How are integers defined in general? Can't we assign the same features (with the same values) to the different characters which have no role in the scenario now? eg. "value" and "function" of 1 shall always be the same as १, but at least the visual form should be liberal and not Latin-centric is what I feel. My question was regarding the dominance (or the monopoly) of ASCII numerals. XeLaTeX, LuaLaTeX, python3 are some good examples where people have tried to decrease the dominance of ASCII, but still when it comes to numerals, it's again ASCII everywhere... Can't we think of trying to abstract out the functions and values of numerals from their visual forms?

u-fischer commented 5 years ago

@NiranjanTambe Well your १ has its own unicode position (U+0967). You would have to change this if you want it to be simply a different looking 1. So write to the responsable of unicode ;-).

dcpurton commented 5 years ago

@u-fischer, yes, the harf mode was for the benefit of the script in this case.

moewew commented 5 years ago

@NiranjanTambe I guess it's mostly a matter of history. The development of programming languages and computers as they are used today was mainly driven by Western (and mostly even English-speaking) people and institutions, so there is an inherent bias towards Western/English script, language and customs in those systems. Historically, there was no Unicode (certainly when TeX was invented), computers only supported a very limited set of characters (maybe something like US-ASCII) and that's what many programming languages fundamentally still use today. (See https://en.wikipedia.org/wiki/English_in_computing)

If you wanted programming languages to support other scripts today that would quite probably be possible in general (not sure about TeX specifically and how easy it would be to bolt-on Unicode support in the way you imagine, but if one were to start a re-implementation with more modern Unicode-aware tools and languages it may well be much easier). But for many languages there would be questions about backwards compatibility, support on other (older or simpler) systems etc etc. And then there would be the question of whether or not a project like this is 'worth it'. For programming languages like C it probably doesn't bring a huge improvement to just allow Indic numerals instead of Arabic numerals and leave the rest as is: You'd still be dealing with a language rooted in English and the function names would come from the English language. I don't know about the merits of 'translating' the entire programming language into a different 'base language', say French to produce French C or Hindi C. (But see https://en.wikipedia.org/wiki/Non-English-based_programming_languages.)

I'm genuinely interested, would you say that accepting numbers like १९८७ as integers while still requiring all other function names, macros etc. to be in 'English' in a programming language would be an improvement?

For TeX the question is maybe more intricate, since TeX is a typesetting language. You can do programming, where you probably expect English-based terminology, but you can also produce document output, where one would hope that as many languages of the world are supported. Things become tricky, when the programming and typesetting part are used so closely together that you want or need the programming bit to accept non-English terminology.
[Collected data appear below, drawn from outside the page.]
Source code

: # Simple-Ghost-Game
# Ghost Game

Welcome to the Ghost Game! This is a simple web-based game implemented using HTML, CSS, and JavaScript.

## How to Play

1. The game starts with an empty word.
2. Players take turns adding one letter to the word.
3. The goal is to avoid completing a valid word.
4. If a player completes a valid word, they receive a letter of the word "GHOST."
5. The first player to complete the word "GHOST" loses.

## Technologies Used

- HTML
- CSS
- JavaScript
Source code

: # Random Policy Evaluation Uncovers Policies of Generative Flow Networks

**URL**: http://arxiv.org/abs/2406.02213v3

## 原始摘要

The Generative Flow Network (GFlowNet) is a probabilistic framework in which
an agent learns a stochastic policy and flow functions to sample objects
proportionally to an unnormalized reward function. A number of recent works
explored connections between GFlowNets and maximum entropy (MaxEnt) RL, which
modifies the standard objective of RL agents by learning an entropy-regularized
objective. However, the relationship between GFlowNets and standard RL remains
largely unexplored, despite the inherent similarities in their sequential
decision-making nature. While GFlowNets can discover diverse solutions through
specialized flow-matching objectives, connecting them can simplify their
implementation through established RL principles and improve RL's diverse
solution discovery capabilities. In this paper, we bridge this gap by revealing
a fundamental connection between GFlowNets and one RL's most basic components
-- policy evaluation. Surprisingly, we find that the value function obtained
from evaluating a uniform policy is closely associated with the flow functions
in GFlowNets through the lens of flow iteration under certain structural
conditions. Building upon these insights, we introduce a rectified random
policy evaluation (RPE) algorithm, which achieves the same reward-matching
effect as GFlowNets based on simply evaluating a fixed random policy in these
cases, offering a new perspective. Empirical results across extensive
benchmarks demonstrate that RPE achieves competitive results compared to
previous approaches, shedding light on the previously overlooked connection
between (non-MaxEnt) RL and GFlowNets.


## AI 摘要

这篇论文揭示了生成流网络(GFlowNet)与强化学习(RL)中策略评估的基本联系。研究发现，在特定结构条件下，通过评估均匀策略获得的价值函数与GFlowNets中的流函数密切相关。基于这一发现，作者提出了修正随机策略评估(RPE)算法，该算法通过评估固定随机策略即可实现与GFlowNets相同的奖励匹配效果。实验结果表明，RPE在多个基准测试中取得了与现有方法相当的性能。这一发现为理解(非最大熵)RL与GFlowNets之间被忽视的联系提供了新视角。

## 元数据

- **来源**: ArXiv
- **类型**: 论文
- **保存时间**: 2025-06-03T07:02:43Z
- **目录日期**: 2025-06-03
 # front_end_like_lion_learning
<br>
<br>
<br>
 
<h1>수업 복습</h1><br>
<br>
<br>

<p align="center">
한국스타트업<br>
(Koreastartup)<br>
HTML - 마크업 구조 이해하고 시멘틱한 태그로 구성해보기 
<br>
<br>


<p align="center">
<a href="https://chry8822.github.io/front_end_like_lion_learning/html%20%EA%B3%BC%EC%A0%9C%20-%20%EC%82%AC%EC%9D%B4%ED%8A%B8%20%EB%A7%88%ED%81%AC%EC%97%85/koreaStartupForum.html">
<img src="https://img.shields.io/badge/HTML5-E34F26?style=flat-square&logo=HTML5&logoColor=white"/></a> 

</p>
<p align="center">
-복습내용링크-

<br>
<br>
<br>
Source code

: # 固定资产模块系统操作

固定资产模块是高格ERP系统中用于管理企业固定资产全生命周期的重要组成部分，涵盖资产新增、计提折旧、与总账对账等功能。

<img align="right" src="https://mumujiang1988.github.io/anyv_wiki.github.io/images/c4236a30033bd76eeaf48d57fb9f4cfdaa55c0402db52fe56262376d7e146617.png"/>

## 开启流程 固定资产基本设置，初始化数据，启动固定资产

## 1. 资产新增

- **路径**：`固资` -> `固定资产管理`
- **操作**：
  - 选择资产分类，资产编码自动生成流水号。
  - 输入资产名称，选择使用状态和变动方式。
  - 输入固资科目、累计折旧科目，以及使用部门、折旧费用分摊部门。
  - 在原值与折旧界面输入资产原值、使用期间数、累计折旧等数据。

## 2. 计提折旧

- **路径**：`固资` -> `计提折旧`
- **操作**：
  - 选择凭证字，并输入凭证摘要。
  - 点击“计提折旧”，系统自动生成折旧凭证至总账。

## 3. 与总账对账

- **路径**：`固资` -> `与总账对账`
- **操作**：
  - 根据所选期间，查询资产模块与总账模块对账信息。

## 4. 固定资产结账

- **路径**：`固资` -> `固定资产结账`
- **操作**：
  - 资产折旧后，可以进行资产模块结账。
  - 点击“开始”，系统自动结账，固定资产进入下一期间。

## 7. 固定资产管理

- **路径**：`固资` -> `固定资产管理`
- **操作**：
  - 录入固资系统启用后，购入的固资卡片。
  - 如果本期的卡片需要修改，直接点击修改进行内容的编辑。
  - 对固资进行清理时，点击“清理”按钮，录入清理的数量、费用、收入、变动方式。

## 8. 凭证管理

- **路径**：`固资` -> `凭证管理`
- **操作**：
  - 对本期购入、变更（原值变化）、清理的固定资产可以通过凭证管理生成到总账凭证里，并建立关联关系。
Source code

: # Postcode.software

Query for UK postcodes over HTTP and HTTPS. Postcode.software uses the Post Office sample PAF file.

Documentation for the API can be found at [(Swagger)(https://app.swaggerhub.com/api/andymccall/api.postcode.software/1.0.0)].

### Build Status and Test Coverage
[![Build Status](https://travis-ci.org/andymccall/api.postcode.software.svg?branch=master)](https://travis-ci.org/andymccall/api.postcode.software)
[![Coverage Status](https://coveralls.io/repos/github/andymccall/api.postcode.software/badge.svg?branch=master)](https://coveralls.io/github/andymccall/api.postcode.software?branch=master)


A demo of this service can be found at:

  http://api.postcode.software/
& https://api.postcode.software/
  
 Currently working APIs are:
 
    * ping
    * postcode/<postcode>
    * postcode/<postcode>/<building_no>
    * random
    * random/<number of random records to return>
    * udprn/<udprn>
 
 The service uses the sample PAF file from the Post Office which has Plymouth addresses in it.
niruvt commented 5 years ago

@moewew No and yes! Developing macros and functions in languages other than English is the job of the concerned communities, but I would say giving a chance for such developments can possibly be a great initiative taken by the programming world. So for your last question I would say yes it is an improvement for me, because then my community can rely on our own script (and ultimately on our own language) for the most advanced functions of this era. I was trying hard to not bring the socio-political scenario of the languages in this discussion, but this might be the point where I should express the reasons for this concern. In many non-English speaking countries (including ours) native languages are considered "low" in the language education, as the higher functions of the languages are not accessible to them and English which is not our native language is the language which our future generations learn to get the jobs, compete with the world and what not... Accepting ०-९ as integers and अ-ळ as regular characters in the world of programming will encourage the people to also focus on their languages, make them computer friendly and believe that our languages can also function like English. So now is it really 'worth it'? Yes! It is. I also said no, because this is not the 'complete' picture which I'm dreaming. Non-English speaking communities will have to struggle hard to achieve all of it, but as I said earlier acceptance can be a starting point.
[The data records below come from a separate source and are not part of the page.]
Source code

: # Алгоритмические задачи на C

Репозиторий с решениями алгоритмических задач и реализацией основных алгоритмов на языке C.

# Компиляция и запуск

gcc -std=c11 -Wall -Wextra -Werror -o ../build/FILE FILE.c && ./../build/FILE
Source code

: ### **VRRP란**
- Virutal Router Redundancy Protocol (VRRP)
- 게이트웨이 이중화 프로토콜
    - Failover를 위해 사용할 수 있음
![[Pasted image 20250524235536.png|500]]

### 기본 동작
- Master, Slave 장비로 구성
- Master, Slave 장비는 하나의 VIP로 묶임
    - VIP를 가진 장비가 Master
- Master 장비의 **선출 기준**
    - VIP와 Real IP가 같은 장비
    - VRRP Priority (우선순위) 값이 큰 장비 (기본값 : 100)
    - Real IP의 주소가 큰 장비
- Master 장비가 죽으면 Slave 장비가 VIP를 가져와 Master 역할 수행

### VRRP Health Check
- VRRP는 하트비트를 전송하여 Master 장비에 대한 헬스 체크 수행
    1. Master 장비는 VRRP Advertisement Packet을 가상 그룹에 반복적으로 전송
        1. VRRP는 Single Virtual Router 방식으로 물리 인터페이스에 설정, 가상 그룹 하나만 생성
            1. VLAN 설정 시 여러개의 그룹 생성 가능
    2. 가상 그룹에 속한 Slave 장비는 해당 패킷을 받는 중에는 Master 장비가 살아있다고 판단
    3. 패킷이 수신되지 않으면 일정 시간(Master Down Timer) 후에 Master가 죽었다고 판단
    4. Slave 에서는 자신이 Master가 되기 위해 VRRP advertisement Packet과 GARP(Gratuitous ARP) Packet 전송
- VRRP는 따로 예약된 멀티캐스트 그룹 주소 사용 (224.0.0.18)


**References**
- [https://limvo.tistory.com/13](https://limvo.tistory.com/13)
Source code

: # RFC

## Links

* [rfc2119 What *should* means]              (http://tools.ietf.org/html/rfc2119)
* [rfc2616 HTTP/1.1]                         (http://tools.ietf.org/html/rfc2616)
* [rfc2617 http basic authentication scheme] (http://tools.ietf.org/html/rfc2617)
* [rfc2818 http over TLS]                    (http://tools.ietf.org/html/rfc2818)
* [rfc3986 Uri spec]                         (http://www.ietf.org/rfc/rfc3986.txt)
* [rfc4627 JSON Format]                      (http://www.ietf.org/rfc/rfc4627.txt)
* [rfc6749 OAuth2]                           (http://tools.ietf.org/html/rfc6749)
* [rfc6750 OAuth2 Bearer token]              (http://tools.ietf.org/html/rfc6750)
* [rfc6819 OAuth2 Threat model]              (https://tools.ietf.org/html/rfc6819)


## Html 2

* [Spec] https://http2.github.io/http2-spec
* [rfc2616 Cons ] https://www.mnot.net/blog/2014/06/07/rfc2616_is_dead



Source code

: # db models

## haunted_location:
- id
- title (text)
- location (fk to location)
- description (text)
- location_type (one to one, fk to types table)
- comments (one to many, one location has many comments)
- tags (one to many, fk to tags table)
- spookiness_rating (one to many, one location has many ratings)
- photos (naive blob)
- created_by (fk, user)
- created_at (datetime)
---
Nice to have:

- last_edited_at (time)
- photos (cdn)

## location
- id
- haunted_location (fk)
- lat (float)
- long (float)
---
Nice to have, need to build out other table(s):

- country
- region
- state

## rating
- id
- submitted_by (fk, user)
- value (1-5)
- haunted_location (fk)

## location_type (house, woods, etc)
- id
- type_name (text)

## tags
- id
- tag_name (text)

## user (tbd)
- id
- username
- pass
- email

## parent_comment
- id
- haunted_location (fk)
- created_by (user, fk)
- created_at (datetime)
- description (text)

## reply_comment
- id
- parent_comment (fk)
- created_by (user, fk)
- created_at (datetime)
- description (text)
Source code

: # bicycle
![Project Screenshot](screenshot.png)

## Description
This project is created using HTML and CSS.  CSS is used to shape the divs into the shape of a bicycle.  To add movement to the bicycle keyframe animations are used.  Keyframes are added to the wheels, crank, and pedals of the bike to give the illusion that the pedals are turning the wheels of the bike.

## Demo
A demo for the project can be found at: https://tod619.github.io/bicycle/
u-fischer commented 5 years ago

@NiranjanTambe I'm on the latex team. Currently the active members are English, German, Italian, French, Spanish, Brasilian. Do you think it would improve latex for you if we all would code and document in our native language? Would you like if if biblatex and tikz were in german and the babel commands and documentation in spanish?

niruvt commented 5 years ago

@u-fischer I think it would improve LaTeX if these communities are 'also' allowed to program in their languages. Nobody is going to stop English computing. (Even I don't wish to stop it.) I am just trying to make some space for other languages in the computation. Don't take it wrong. You said '१' has it's own Unicode position (U+0967), but so has '1' (U+0031)! The problem with १ is it is not an ASCII character. That's what troubles me. Don't you think LaTeX will be more powerful if it exceeds the limits of English? Few people will have to work hard for the job of translation, but that'll be tremendously useful for crores of people who might not wish to learn English.

moewew commented 5 years ago

@u-fischer makes an extremely good point that I was going to make as well: Programming languages are not only tools to communicate with a computer what you want it to do, they are also ways to communicate with other people (other people may want to or have to read and understand your source code to do things of their own or make use of your work). Fragmentation into different sublanguages and scripts would make communication on the whole a lot harder.

I just imagined the MWE from above would have been in Devanagari script: I wouldn't have been able to make heads or tails of it. A common lingua franca is extremely useful.

Now of course an argument could be made that for personal projects the 'base language' does not matter and it might help people to use their native script and language, I'm not entirely convinced by that because I believe that sooner or later one is bound to communicate with other people or is going to have to come into contact with 'untranslated' bits of the programming language, but I can see why people who feel differently about the English language than I do would think differently.

niruvt commented 5 years ago

I never said that programming languages are just tools to communicate with computers. In fact I understand that programming languages have a very important function of communicating with people who are using them and therefore I wish to extend this function to other languages too.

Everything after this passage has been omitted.